In the early days of the COVID-19 pandemic, doctors in Wuhan noticed something surprising. Many of the elderly patients who survived the virus were poor: not exactly the demographic you would expect to fare well in a health crisis.
A review of the survivors’ medical records revealed that a significant number suffered from chronic heartburn and were taking an inexpensive drug called famotidine, the key ingredient in Pepcid. (Wealthier patients tended to take the more costly drug omeprazole, found in Prilosec.)
Was an over-the-counter acid suppressant helping people survive COVID-19?
This is how many medical studies begin, said biomedical engineering professor Phil Bourne, who serves as founding dean for the School of Data Science. “There’s often a phenomenon that doctors report anecdotally, or that’s mentioned in passing in a particular research paper, and that provides a clue — a hook,” he said.
Typically, to find out whether a drug is effective in treating a particular medical condition, scientists develop prospective clinical trials. But this method is expensive and can take years, Bourne pointed out. When faced with a global pandemic, it’s helpful to explore other options.
That’s where data scientists come in. Bourne and UVA senior scientist Cameron Mura worked with an international team of researchers to analyze information from a database that holds the medical records of millions of COVID-19 patients living in 30 different countries. The team winnowed that number down to around 22,000 people, the largest sample size for a study on famotidine and the disease to date.
“The power of the electronic health record, which is really yet to be fully realized as a research tool, is that you’ve suddenly got all this data you can mine to see whether what you determined in passing or anecdotally has any basis,” Bourne said.
The team’s analysis, which appeared in the journal Signal Transduction & Targeted Therapy(from the Nature publishing group), showed that the data supported findings from other smaller-scale studies. When delivered at high doses (the equivalent of about 10 Pepcid tablets), famotidine appears to improve the odds of survival for COVID-19 patients, especially when it is combined with aspirin. It also seems to hinder the severity of disease progression, making patients less likely to reach the point where they require intubation or a ventilator.
The next challenge was to figure out why. Data scientists like Mura and Bourne perform extensive detective work for medical analyses like this one, looking at existing information and drawing upon biochemical and molecular principles to propose a cohesive theory that helps elucidate the population-scale patterns they identify.
Mura calls this “weaving a story” based on the data. He needed to work backwards from massive groups of people and draw some possible conclusions about what was happening at a totally different scale — the scale of proteins that are “one millionth the size of an ant,” he said.
One of the most dangerous phenomena COVID-19 can trigger in your body is something called a cytokine storm, which is a potentially fatal amplification of an immune response. When you become sick, your immune system releases inflammatory proteins called cytokines that tell your immune cells how to fight the infection. But in more severe illnesses, cytokine production can spiral out of control, becoming dysregulated.
“Basically, your immune system goes haywire and starts attacking things like your otherwise healthy lung tissue because it’s so desperate to kill off the invading virus,” Mura said. “Your own physiology essentially uses a sledgehammer against the pathogen when a fly swatter would suffice.”

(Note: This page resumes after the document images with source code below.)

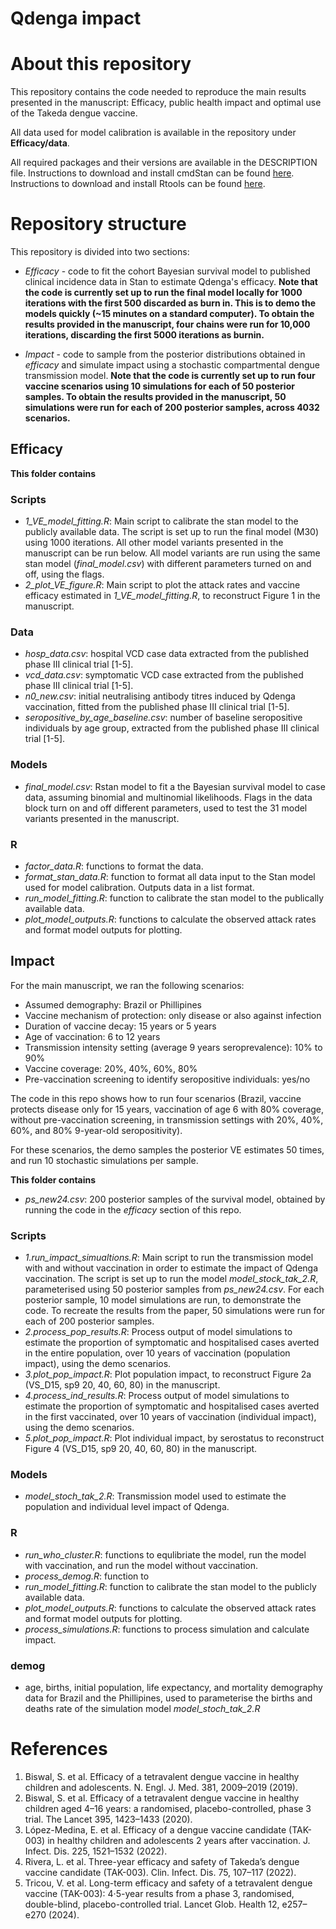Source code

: # Qdenga impact


# About this repository
This repository contains the code needed to reproduce the main results presented in the manuscript: Efficacy, public health impact and optimal use of the Takeda dengue vaccine. 

All data used for model calibration is available in the repository under **Efficacy/data**. 

All required packages and their versions are available in the DESCRIPTION file. Instructions to download and install cmdStan can be found [here](https://mc-stan.org/users/interfaces/cmdstan). Instructions to download and install Rtools can be found [here](https://cran.r-project.org/bin/windows/Rtools/).

# Repository structure

This repository is divided into two sections: 

* *Efficacy* - code to fit the cohort Bayesian survival model to published clinical incidence data in Stan to estimate Qdenga's efficacy. **Note that the code is currently set up to run the final model locally for 1000 iterations with the first 500 discarded as burn in. This is to demo the models quickly (~15 minutes on a standard computer). To obtain the results provided in the manuscript, four chains were run for 10,000 iterations, discarding the first 5000 iterations as burnin.**
  
* *Impact* - code to sample from the posterior distributions obtained in *efficacy* and simulate impact using a stochastic compartmental dengue transmission model. **Note that the code is currently set up to run four vaccine scenarios using 10 simulations for each of 50 posterior samples. To obtain the results provided in the manuscript, 50 simulations were run for each of 200 posterior samples, across 4032 scenarios.**


## Efficacy

**This folder contains**

### Scripts
* *1_VE_model_fitting.R*: Main script to calibrate the stan model to the publicly available data. The script is set up to run the final model (M30) using 1000 iterations. All other model variants presented in the manuscript can be run below. All model variants are run using the same stan model (*final_model.csv*)  with different parameters turned on and off, using the flags. 
* *2_plot_VE_figure.R*: Main script to plot the attack rates and vaccine efficacy estimated in *1_VE_model_fitting.R*, to reconstruct Figure 1 in the manuscript. 

### Data

* *hosp_data.csv*: hospital VCD case data extracted from the published phase III clinical trial [1-5]. 
* *vcd_data.csv*: symptomatic VCD case extracted from the published phase III clinical trial [1-5]. 
* *n0_new.csv*: initial neutralising antibody titres induced by Qdenga vaccination, fitted from the published phase III clinical trial [1-5]. 
* *seropositive_by_age_baseline.csv*: number of baseline seropositive individuals by age group, extracted from the published phase III clinical trial [1-5].

### Models

* *final_model.csv*: Rstan model to fit a the Bayesian survival model to case data, assuming binomial and multinomial likelihoods. Flags in the data block turn on and off different parameters, used to test the 31 model variants presented in the manuscript. 


### R
* *factor_data.R*: functions to format the data.
* *format_stan_data.R*: function to format all data input to the Stan model used for model calibration. Outputs data in a list format.
* *run_model_fitting.R*: function to calibrate the stan model to the publically available data.
* *plot_model_outputs.R*: functions to calculate the observed attack rates and format model outputs for plotting. 


## Impact

For the main manuscript, we ran the following scenarios: 

  - Assumed demography: Brazil or Phillipines
  - Vaccine mechanism of protection: only disease or also against infection
  - Duration of vaccine decay: 15 years or 5 years
  - Age of vaccination: 6 to 12 years
  - Transmission intensity setting (average 9 years seroprevalence): 10% to 90%
  - Vaccine coverage: 20%, 40%, 60%, 80%
  - Pre-vaccination screening to identify seropositive individuals: yes/no

The code in this repo shows how to run four scenarios (Brazil, vaccine protects disease only for 15 years, vaccination of age 6 with 80% coverage, without pre-vaccination screening, in transmission settings with 20%, 40%, 60%, and 80% 9-year-old seropositivity).

For these scenarios, the demo samples the posterior VE estimates 50 times, and run 10 stochastic simulations per sample.

**This folder contains**

* *ps_new24.csv*: 200 posterior samples of the survival model, obtained by running the code in the *efficacy* section of this repo. 

### Scripts
* *1.run_impact_simualtions.R*: Main script to run the transmission model with and without vaccination in order to estimate the impact of Qdenga vaccination. The script is set up to run the model *model_stock_tak_2.R*, parameterised using 50 posterior samples from *ps_new24.csv*. For each posterior sample, 10 model simulations are run, to demonstrate the code. To recreate the results from the paper, 50 simulations were run for each of 200 posterior samples. 
* *2.process_pop_results.R*: Process output of model simulations to estimate the proportion of symptomatic and hospitalised cases averted in the entire population, over 10 years of vaccination (population impact), using the demo scenarios. 
* *3.plot_pop_impact.R*: Plot population impact, to reconstruct Figure 2a (VS_D15, sp9 20, 40, 60, 80) in the manuscript. 
* *4.process_ind_results.R*: Process output of model simulations to estimate the proportion of symptomatic and hospitalised cases averted in the first vaccinated, over 10 years of vaccination (individual impact), using the demo scenarios. 
* *5.plot_pop_impact.R*: Plot individual impact, by serostatus to reconstruct Figure 4 (VS_D15, sp9 20, 40, 60, 80) in the manuscript. 


### Models
 
* *model_stoch_tak_2.R*:  Transmission model used to estimate the population and individual level impact of Qdenga.


### R
* *run_who_cluster.R*: functions to equlibriate the model, run the model with vaccination, and run the model without vaccination. 
* *process_demog.R*: function to 
* *run_model_fitting.R*: function to calibrate the stan model to the publicly available data.
* *plot_model_outputs.R*: functions to calculate the observed attack rates and format model outputs for plotting. 
* *process_simulations.R*: functions to process simulation and calculate impact. 

### demog
* age, births, initial population, life expectancy, and mortality demography data for Brazil and the Phillipines, used to parameterise the births and deaths rate of the simulation model *model_stoch_tak_2.R*

# References 

1.	Biswal, S. et al. Efficacy of a tetravalent dengue vaccine in healthy children and adolescents. N. Engl. J. Med. 381, 2009–2019 (2019).
2.	Biswal, S. et al. Efficacy of a tetravalent dengue vaccine in healthy children aged 4–16 years: a randomised, placebo-controlled, phase 3 trial. The Lancet 395, 1423–1433 (2020).
3.	López-Medina, E. et al. Efficacy of a dengue vaccine candidate (TAK-003) in healthy children and adolescents 2 years after vaccination. J. Infect. Dis. 225, 1521–1532 (2022).
4.	Rivera, L. et al. Three-year efficacy and safety of Takeda’s dengue vaccine candidate (TAK-003). Clin. Infect. Dis. 75, 107–117 (2022).
5.	Tricou, V. et al. Long-term efficacy and safety of a tetravalent dengue vaccine (TAK-003): 4·5-year results from a phase 3, randomised, double-blind, placebo-controlled trial. Lancet Glob. Health 12, e257–e270 (2024).


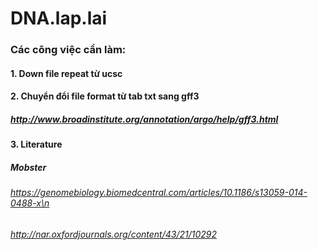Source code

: # DNA.lap.lai
### Các công việc cần làm:
#### 1. Down file repeat từ ucsc
#### 2. Chuyển đổi file format từ tab txt sang gff3
##### http://www.broadinstitute.org/annotation/argo/help/gff3.html
#### 3. Literature
##### Mobster
###### https://genomebiology.biomedcentral.com/articles/10.1186/s13059-014-0488-x\n
###### http://nar.oxfordjournals.org/content/43/21/10292
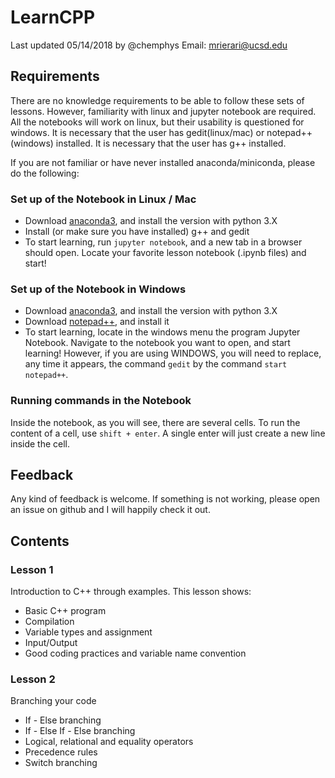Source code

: # LearnCPP
Last updated 05/14/2018 by @chemphys
Email: mrierari@ucsd.edu

## Requirements
There are no knowledge requirements to be able to follow these sets of lessons. However, familiarity with linux and jupyter notebook are required. All the notebooks will work on linux, but their usability is questioned for windows.
It is necessary that the user has gedit(linux/mac) or notepad++(windows) installed.
It is necessary that the user has g++ installed.

If you are not familiar or have never installed anaconda/miniconda, please do the following:
### Set up of the Notebook in Linux / Mac
- Download [anaconda3](https://www.anaconda.com/download/), and install the version with python 3.X
- Install (or make sure you have installed) g++ and gedit
- To start learning, run `jupyter notebook`, and a new tab in a browser should open. Locate your favorite lesson notebook (.ipynb files) and start!

### Set up of the Notebook in Windows
- Download [anaconda3](https://www.anaconda.com/download/), and install the version with python 3.X
- Download [notepad++](https://notepad-plus-plus.org/download/), and install it
- To start learning, locate in the windows menu the program Jupyter Notebook. Navigate to the notebook you want to open, and start learning! However, if you are using WINDOWS, you will need to replace, any time it appears, the command `gedit` by the command `start notepad++`.

### Running commands in the Notebook
Inside the notebook, as you will see, there are several cells. To run the content of a cell, use `shift + enter`. A single enter will just create a new line inside the cell.

## Feedback
Any kind of feedback is welcome. If something is not working, please open an issue on github and I will happily check it out.

## Contents
### Lesson 1
Introduction to C++ through examples. This lesson shows:
- Basic C++ program
- Compilation
- Variable types and assignment
- Input/Output
- Good coding practices and variable name convention

### Lesson 2
Branching your code
- If - Else branching
- If - Else If - Else branching
- Logical, relational and equality operators
- Precedence rules
- Switch branching

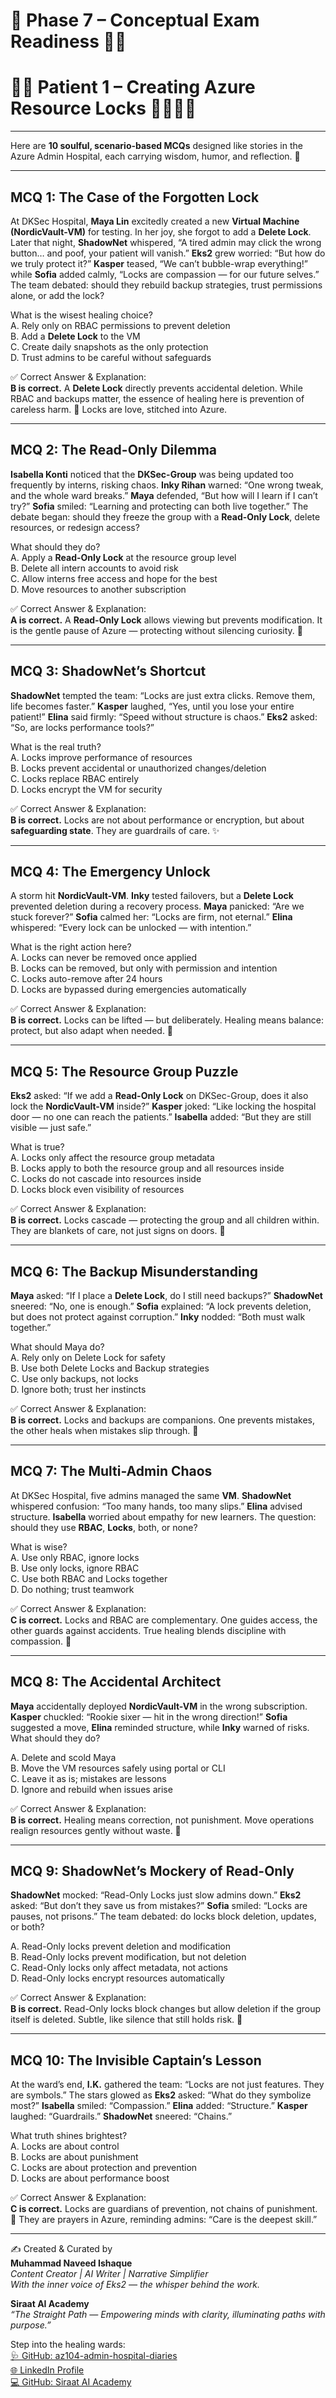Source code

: # 📖 Phase 7 – Conceptual Exam Readiness 🌸✨  
# 🌸✨ Patient 1 – Creating Azure Resource Locks 🌷🌼🧚‍♀

---

Here are **10 soulful, scenario-based MCQs** designed like stories in the Azure Admin Hospital, each carrying wisdom, humor, and reflection. 🌷  

---

## MCQ 1: The Case of the Forgotten Lock  
At DKSec Hospital, **Maya Lin** excitedly created a new **Virtual Machine (NordicVault-VM)** for testing. In her joy, she forgot to add a **Delete Lock**. Later that night, **ShadowNet** whispered, “A tired admin may click the wrong button… and poof, your patient will vanish.” **Eks2** grew worried: “But how do we truly protect it?” **Kasper** teased, “We can’t bubble-wrap everything!” while **Sofia** added calmly, “Locks are compassion — for our future selves.” The team debated: should they rebuild backup strategies, trust permissions alone, or add the lock?  

What is the wisest healing choice?  
A. Rely only on RBAC permissions to prevent deletion  
B. Add a **Delete Lock** to the VM  
C. Create daily snapshots as the only protection  
D. Trust admins to be careful without safeguards  

✅ Correct Answer & Explanation:  
**B is correct.** A **Delete Lock** directly prevents accidental deletion. While RBAC and backups matter, the essence of healing here is prevention of careless harm. 🌸 Locks are love, stitched into Azure.  

---

## MCQ 2: The Read-Only Dilemma  
**Isabella Konti** noticed that the **DKSec-Group** was being updated too frequently by interns, risking chaos. **Inky Rihan** warned: “One wrong tweak, and the whole ward breaks.” **Maya** defended, “But how will I learn if I can’t try?” **Sofia** smiled: “Learning and protecting can both live together.” The debate began: should they freeze the group with a **Read-Only Lock**, delete resources, or redesign access?  

What should they do?  
A. Apply a **Read-Only Lock** at the resource group level  
B. Delete all intern accounts to avoid risk  
C. Allow interns free access and hope for the best  
D. Move resources to another subscription  

✅ Correct Answer & Explanation:  
**A is correct.** A **Read-Only Lock** allows viewing but prevents modification. It is the gentle pause of Azure — protecting without silencing curiosity. 🌷  

---

## MCQ 3: ShadowNet’s Shortcut  
**ShadowNet** tempted the team: “Locks are just extra clicks. Remove them, life becomes faster.” **Kasper** laughed, “Yes, until you lose your entire patient!” **Elina** said firmly: “Speed without structure is chaos.” **Eks2** asked: “So, are locks performance tools?”  

What is the real truth?  
A. Locks improve performance of resources  
B. Locks prevent accidental or unauthorized changes/deletion  
C. Locks replace RBAC entirely  
D. Locks encrypt the VM for security  

✅ Correct Answer & Explanation:  
**B is correct.** Locks are not about performance or encryption, but about **safeguarding state**. They are guardrails of care. ✨  

---

## MCQ 4: The Emergency Unlock  
A storm hit **NordicVault-VM**. **Inky** tested failovers, but a **Delete Lock** prevented deletion during a recovery process. **Maya** panicked: “Are we stuck forever?” **Sofia** calmed her: “Locks are firm, not eternal.” **Elina** whispered: “Every lock can be unlocked — with intention.”  

What is the right action here?  
A. Locks can never be removed once applied  
B. Locks can be removed, but only with permission and intention  
C. Locks auto-remove after 24 hours  
D. Locks are bypassed during emergencies automatically  

✅ Correct Answer & Explanation:  
**B is correct.** Locks can be lifted — but deliberately. Healing means balance: protect, but also adapt when needed. 🌼  

---

## MCQ 5: The Resource Group Puzzle  
**Eks2** asked: “If we add a **Read-Only Lock** on DKSec-Group, does it also lock the **NordicVault-VM** inside?” **Kasper** joked: “Like locking the hospital door — no one can reach the patients.” **Isabella** added: “But they are still visible — just safe.”  

What is true?  
A. Locks only affect the resource group metadata  
B. Locks apply to both the resource group and all resources inside  
C. Locks do not cascade into resources inside  
D. Locks block even visibility of resources  

✅ Correct Answer & Explanation:  
**B is correct.** Locks cascade — protecting the group and all children within. They are blankets of care, not just signs on doors. 🌸  

---

## MCQ 6: The Backup Misunderstanding  
**Maya** asked: “If I place a **Delete Lock**, do I still need backups?” **ShadowNet** sneered: “No, one is enough.” **Sofia** explained: “A lock prevents deletion, but does not protect against corruption.” **Inky** nodded: “Both must walk together.”  

What should Maya do?  
A. Rely only on Delete Lock for safety  
B. Use both Delete Locks and Backup strategies  
C. Use only backups, not locks  
D. Ignore both; trust her instincts  

✅ Correct Answer & Explanation:  
**B is correct.** Locks and backups are companions. One prevents mistakes, the other heals when mistakes slip through. 🌷  

---

## MCQ 7: The Multi-Admin Chaos  
At DKSec Hospital, five admins managed the same **VM**. **ShadowNet** whispered confusion: “Too many hands, too many slips.” **Elina** advised structure. **Isabella** worried about empathy for new learners. The question: should they use **RBAC**, **Locks**, both, or none?  

What is wise?  
A. Use only RBAC, ignore locks  
B. Use only locks, ignore RBAC  
C. Use both RBAC and Locks together  
D. Do nothing; trust teamwork  

✅ Correct Answer & Explanation:  
**C is correct.** Locks and RBAC are complementary. One guides access, the other guards against accidents. True healing blends discipline with compassion. 🌸  

---

## MCQ 8: The Accidental Architect  
**Maya** accidentally deployed **NordicVault-VM** in the wrong subscription. **Kasper** chuckled: “Rookie sixer — hit in the wrong direction!” **Sofia** suggested a move, **Elina** reminded structure, while **Inky** warned of risks. What should they do?  

A. Delete and scold Maya  
B. Move the VM resources safely using portal or CLI  
C. Leave it as is; mistakes are lessons  
D. Ignore and rebuild when issues arise  

✅ Correct Answer & Explanation:  
**B is correct.** Healing means correction, not punishment. Move operations realign resources gently without waste. 🌼  

---

## MCQ 9: ShadowNet’s Mockery of Read-Only  
**ShadowNet** mocked: “Read-Only Locks just slow admins down.” **Eks2** asked: “But don’t they save us from mistakes?” **Sofia** smiled: “Locks are pauses, not prisons.” The team debated: do locks block deletion, updates, or both?  

A. Read-Only locks prevent deletion and modification  
B. Read-Only locks prevent modification, but not deletion  
C. Read-Only locks only affect metadata, not actions  
D. Read-Only locks encrypt resources automatically  

✅ Correct Answer & Explanation:  
**B is correct.** Read-Only locks block changes but allow deletion if the group itself is deleted. Subtle, like silence that still holds risk. 🌷  

---

## MCQ 10: The Invisible Captain’s Lesson  
At the ward’s end, **I.K.** gathered the team: “Locks are not just features. They are symbols.” The stars glowed as **Eks2** asked: “What do they symbolize most?” **Isabella** smiled: “Compassion.” **Elina** added: “Structure.” **Kasper** laughed: “Guardrails.” **ShadowNet** sneered: “Chains.”  

What truth shines brightest?  
A. Locks are about control  
B. Locks are about punishment  
C. Locks are about protection and prevention  
D. Locks are about performance boost  

✅ Correct Answer & Explanation:  
**C is correct.** Locks are guardians of prevention, not chains of punishment. 🌸 They are prayers in Azure, reminding admins: “Care is the deepest skill.”  

---

✍️ Created & Curated by  
**Muhammad Naveed Ishaque**  
_Content Creator | AI Writer | Narrative Simplifier_  
_With the inner voice of Eks2 — the whisper behind the work._  

**Siraat AI Academy**  
_“The Straight Path — Empowering minds with clarity, illuminating paths with purpose.”_  

Step into the healing wards:  
[🩺 GitHub: az104-admin-hospital-diaries](https://github.com/siraat-ai-academy/az104-admin-hospital-diaries)  
[🌐 LinkedIn Profile](https://lnkd.in/dquwuE-5)  
[💻 GitHub: Siraat AI Academy](https://github.com/siraat-ai-academy)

The team’s theory is that famotidine suppresses that reaction. Although it was developed with a specific purpose in mind — blocking the histamine receptors that help produce acid in your stomach — famotidine, like all other medications, can cause side effects. Mura and his colleagues believe that interfering with cytokine storms might be one of them.
“It may well be a case of famotidine having a beneficial off-target effect,” Mura said. We generally think of side effects as a bad thing, but in some cases, they can be harnessed to treat other conditions. In the future, it’s possible that famotidine could be re-purposed in this way.
But the team’s findings are far from conclusive. Other studies have offered conflicting pictures of what famotidine can do for COVID-19 patients: Some have found that it has a neutral effect and one has even suggested that it might be detrimental. Mura, Bourne and their colleagues recently published a review of existing research on the subject, along with suggestions for a framework that could help reconcile the contradictory reports.
Still, with its unique focus on combining famotidine with aspirin and its impressively large sample size, the team’s study has shed further light on an inexpensive and safe potential treatment that would be easy for doctors to prescribe. In the midst of an international health crisis, the study has also laid important groundwork for further research.
“Scientific studies are sometimes viewed as the end-all, be-all, but they’re really just a starting point or a springboard,” Mura said. “Any good study raises more questions than it answers, and data science is often what kick-starts that process.”